La semana pasada, PP y Junts ya habían intentado que el Congreso votara una iniciativa para instar a Sánchez a convocar elecciones, aunque la Mesa de la Cámara frenó esa vía. EFE describió ese episodio como el primer acercamiento material entre PP y Junts contra el presidente.
El factor Ábalos
La condena a José Luis Ábalos introduce un elemento judicial de alto impacto. El Tribunal Supremo ha impuesto al exministro una pena de 24 años y 3 meses de prisión en el caso de las mascarillas, mientras Koldo García fue condenado a 19 años y Víctor de Aldama a 4 años y medio.
El caso afecta directamente al debate político porque Ábalos fue ministro de Transportes y secretario de Organización del PSOE. Sánchez ha defendido en el Congreso que no existe corrupción generalizada en su Gobierno y que los casos afectan a personas apartadas del partido.
La ofensiva del PP
Alberto Núñez Feijóo ha situado la corrupción en el eje de su estrategia parlamentaria. En el debate, el líder del PP acusó a Sánchez de ser el “nexo político corruptor” y reclamó elecciones anticipadas, aunque sin presentar por ahora una moción de censura con apoyos garantizados.
La posición popular busca trasladar la presión a Junts, PNV y otros grupos que sostuvieron la investidura. Sin embargo, la moción de censura exige una mayoría absoluta y un candidato alternativo, lo que obliga a reunir apoyos que hoy siguen siendo inciertos.
El entorno familiar del presidente
La situación judicial de Begoña Gómez añade presión al contexto político. El juez Juan Carlos Peinado la ha citado para entregar el pasaporte tras abrir juicio oral por presuntos delitos de tráfico de influencias, corrupción, malversación y apropiación indebida. Su defensa ha recurrido la medida y niega riesgo de fuga.
David Sánchez, hermano del presidente, también ha afrontado juicio en la Audiencia Provincial de Badajoz por su presunta contratación irregular en la Diputación. RTVE situó el procedimiento en torno a presuntos delitos de prevaricación y tráfico de influencias.
El bloqueo que viene
El escenario inmediato no apunta a una salida automática. Sánchez puede permanecer en La Moncloa si no prospera una moción de censura y si decide no convocar elecciones.
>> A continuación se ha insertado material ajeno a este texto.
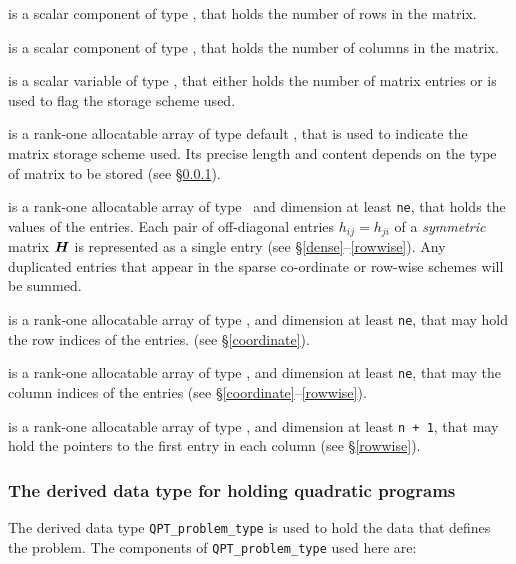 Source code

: \documentclass{galahad}
\begin{document}
\begin{description}

 is a scalar component of type \integer, 
that holds the number of rows in the matrix. 
 
 is a scalar component of type \integer, 
that holds the number of columns in the matrix. 
 
 is a scalar variable of type \integer, that either 
holds the number of matrix entries or is used to flag the storage scheme
used. 

 is a rank-one allocatable array of type default \character, that
is used to indicate the matrix storage scheme used. Its precise length and
content depends on the type of matrix to be stored (see \S\ref{typeqp}).

 is a rank-one allocatable array of type \realdp\, 
and dimension at least {\tt ne}, that holds the values of the entries. 
Each pair of off-diagonal entries $h_{ij} = h_{ji}$ of a {\em symmetric}
matrix ${\bm{H}}$ is represented as a single entry 
(see \S\ref{dense}--\ref{rowwise}).
Any duplicated entries that appear in the sparse 
co-ordinate or row-wise schemes will be summed. 

 is a rank-one allocatable array of type \integer, 
and dimension at least {\tt ne}, that may hold the row indices of the entries. 
(see \S\ref{coordinate}).

 is a rank-one allocatable array of type \integer, 
and dimension at least {\tt ne}, that may the column indices of the entries
(see \S\ref{coordinate}--\ref{rowwise}).

 is a rank-one allocatable array of type \integer, 
and dimension at least {\tt n + 1}, that may hold the pointers to
the first entry in each column (see \S\ref{rowwise}).

\end{description}


\subsubsection{The derived data type for holding quadratic programs}
\label{typeqp}

The derived data type 
{\tt QPT\_problem\_type}
is used to hold the data that defines the problem.
The components of 
{\tt QPT\_problem\_type} used here are:
\end{document}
La dificultad se desplaza entonces a la gestión diaria: presupuestos, decretos, reformas económicas y compromisos europeos.
La consecuencia institucional es clara: un Gobierno puede resistir sin mayoría estable, pero no puede legislar con normalidad sin socios fiables. En los próximos meses, cada votación medirá la distancia real entre el Ejecutivo y los partidos que hicieron posible la investidura.